WASHINGTON– The United States is in the fourth wave of the substance abuse crisis as; methamphetamines combined with drugs like fentanyl are overshadowing opiod abuse in some parts of the country, said a top official at the Department of Health and Human Services said Tuesday.
“They are a deadly potion,” Brett P. Giroir, senior HHS adviser on opioid policy, told the House Energy and Commerce Committee’s health subcommittee.
In parts of the country, particularly in the South, methamphetamines now dominate over opioids as a cause of death, said Giroir.
In 2018, over 6,700 Americans died of a drug overdose, according to a report by the Centers of Disease Control and Prevention.
“This is a national crisis,” said subcommittee Chairwoman Anna G. Eshoo, D-Calif.
In recent years, the subcommittee has advanced legislation including the Comprehensive Addiction and Recovery Act and Substance Use–Disorder Prevention that Promotes Opioid Recovery and Treatment for Patients and Communities Act.
The government’s efforts are falling short, said Rep.
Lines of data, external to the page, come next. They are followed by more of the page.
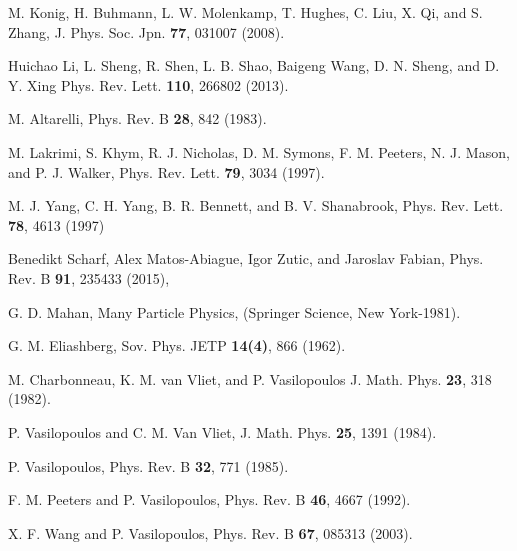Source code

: \documentclass[prb,twocolumn]{revtex4-1}
\begin{document}
\begin{thebibliography}{55}
M. Konig, H. Buhmann, L. W. Molenkamp, T. Hughes, C. Liu, X. Qi, and S. Zhang,
	J. Phys. Soc. Jpn. \textbf{77}, 031007 (2008).

Huichao Li, L. Sheng, R. Shen, L. B. Shao, Baigeng Wang, D. N. Sheng, and D. Y. Xing
Phys. Rev. Lett. \textbf{110}, 266802 (2013).

M. Altarelli, 
Phys. Rev. B \textbf{28}, 842 (1983).

M. Lakrimi, S. Khym, R. J. Nicholas, D. M. Symons, F. M.
Peeters, N. J. Mason, and P. J. Walker, Phys. Rev. Lett. \textbf{79}, 3034 (1997).

M. J. Yang, C. H. Yang, B. R. Bennett, and B. V. Shanabrook,
Phys. Rev. Lett. \textbf{78}, 4613 (1997)

Benedikt Scharf, Alex Matos-Abiague, Igor Zutic, and Jaroslav Fabian, Phys. Rev. B \textbf{91}, 235433 (2015),  


G. D. Mahan, Many Particle Physics, (Springer Science,
New York-1981).

G. M. Eliashberg,
Sov. Phys. JETP {\bf 14(4)}, 866 (1962).

M. Charbonneau, K. M. van Vliet, and P. Vasilopoulos 
J. Math. Phys. {\bf 23}, 318 (1982).

P. Vasilopoulos and C. M. Van Vliet, 
J. Math. Phys. {\bf 25}, 1391 (1984).


P. Vasilopoulos,
Phys. Rev. B {\bf 32}, 771 (1985).

F. M. Peeters and P. Vasilopoulos,
Phys. Rev. B {\bf 46}, 4667 (1992).



X. F. Wang and P. Vasilopoulos,
Phys. Rev. B {\bf 67}, 085313 (2003).
\end{thebibliography}
\end{document}

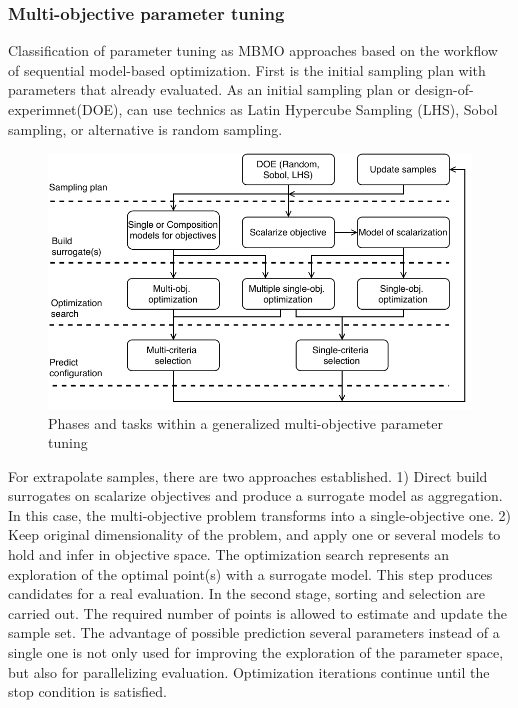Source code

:         \subsubsection{Multi-objective parameter tuning}

            Classification of parameter tuning as MBMO approaches based on the workflow of sequential model-based optimization. First is the initial sampling plan with parameters that already evaluated. As an initial sampling plan or design-of-experimnet(DOE), can use technics as Latin Hypercube Sampling (LHS), Sobol sampling, or alternative is random sampling.
            
            \begin{figure} 
                \centering
                \includegraphics[width=\textwidth]{content/images/tax_mb_tuning}
                \caption[Phases and tasks within a generalized multi-objective parameter tuning]{Phases and tasks within a generalized multi-objective parameter tuning}
                \label{fig:mo_param_tuning}
            \end{figure}

            For extrapolate samples, there are two approaches established. 1) Direct build surrogates on scalarize objectives and produce a surrogate model as aggregation. In this case, the multi-objective problem transforms into a single-objective one. 2) Keep original dimensionality of the problem, and apply one or several models to hold and infer in objective space.
            The optimization search represents an exploration of the optimal point(s) with a surrogate model. This step produces candidates for a real evaluation. In the second stage, sorting and selection are carried out. The required number of points is allowed to estimate and update the sample set. The advantage of possible prediction several parameters instead of a single one is not only used for improving the exploration of the parameter space, but also for parallelizing evaluation.  Optimization iterations continue until the stop condition is satisfied.
    
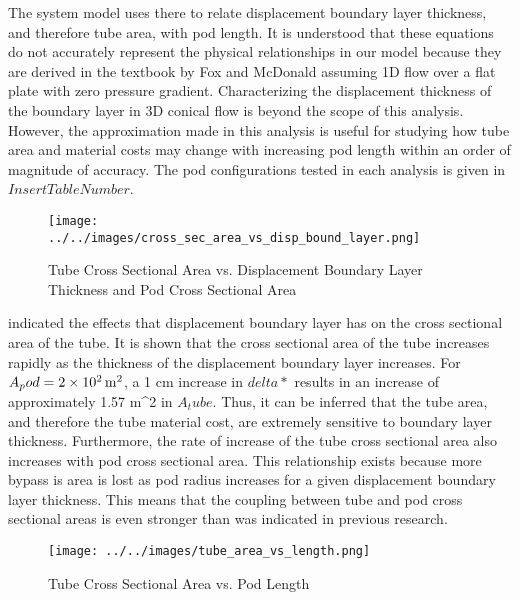 The system model uses there to relate displacement boundary layer thickness, and therefore tube area, with pod length. It is understood that these equations do not accurately represent the physical relationships in our model because they are derived in the textbook by Fox and McDonald assuming 1D flow over a flat plate with zero pressure gradient. Characterizing the displacement thickness of the boundary layer in 3D conical flow is beyond the scope of this analysis. However, the approximation made in this analysis is useful for studying how tube area and material costs may change with increasing pod length within an order of magnitude of accuracy.  The pod configurations tested in each analysis is given in $Insert Table Number$.
\begin{table}
	\centering
	\caption{Configuratoins in boundary layer sensitivity study}
	\label{tbl:boundary_layer_sensitivty_configs}
\end{table}
\begin{figure}
	\centering
	\caption{Tube Cross Sectional Area vs. Displacement Boundary Layer Thickness and Pod Cross Sectional Area}
	\label{fig:cross_sec_area_vs_disp_boundary_layer}
	\texttt{[image: ../../images/cross\_sec\_area\_vs\_disp\_bound\_layer.png]}
\end{figure}
 indicated the effects that displacement boundary layer has on the cross sectional area of the tube. It is shown that the cross sectional area of the tube increases rapidly as the thickness of the displacement boundary layer increases. For $A_pod = \SI{2d2}{\m\squared}$, a 1 cm increase in $delta*$ results in an increase of approximately 1.57 m^2 in $A_tube$. Thus, it can be inferred that the tube area, and therefore the tube material cost, are extremely sensitive to boundary layer thickness. Furthermore, the rate of increase of the tube cross sectional area also increases with pod cross sectional area. This relationship exists because more bypass is area is lost as pod radius increases for a given displacement boundary layer thickness. This means that the coupling between tube and pod cross sectional areas is even stronger than was indicated in previous research.
\begin{figure}
	\centering
	\caption{Tube Cross Sectional Area vs. Pod Length}
	\label{fig:tube_area_vs_length}
	\texttt{[image: ../../images/tube\_area\_vs\_length.png]}
\end{figure}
Joseph Kennedy, D-Mass. “It is simply not enough to try and smooth the edges of what ends up being a completely hollow system for far too many Americans.”
The Drug Enforcement Administration has seen an increase in the counterfeiting of drugs like methamphetamines and fentanyl. “This is a very scary time,” said DEA official Thomas W. Prevoznik. “They have become highly industrialized.”
But Giroir said some progress is being made.
“Over 1.1 million fewer Americans misused opioids compared to the year before,” he said. “The total number of opioids described to Americans decreased by 33 percent since January 2017.”
Attention also must be paid to ensuring that minority individuals with substance abuse problems are receiving equal treatment, said Robin Kelly, D-Ill., citing an article by the JAMA Psychiatry journal that found, “Although opioid rates are similar for white patients and black patients, white patients received prescription for medication assisted treatment at much higher rates than black patients.”
Finding different ways to treat chronic pain is part of the problem with the opioid epidemic, said Rep. Susan Brooks R-Ind. “80 percent of primary care physicians’ report that difficulty in treating patients with chronic pain. Some stopped seeing patients because they don’t know how to treat them.”
Giroir said, “we should not believe for one moment that the crisis is over or substantially abating.”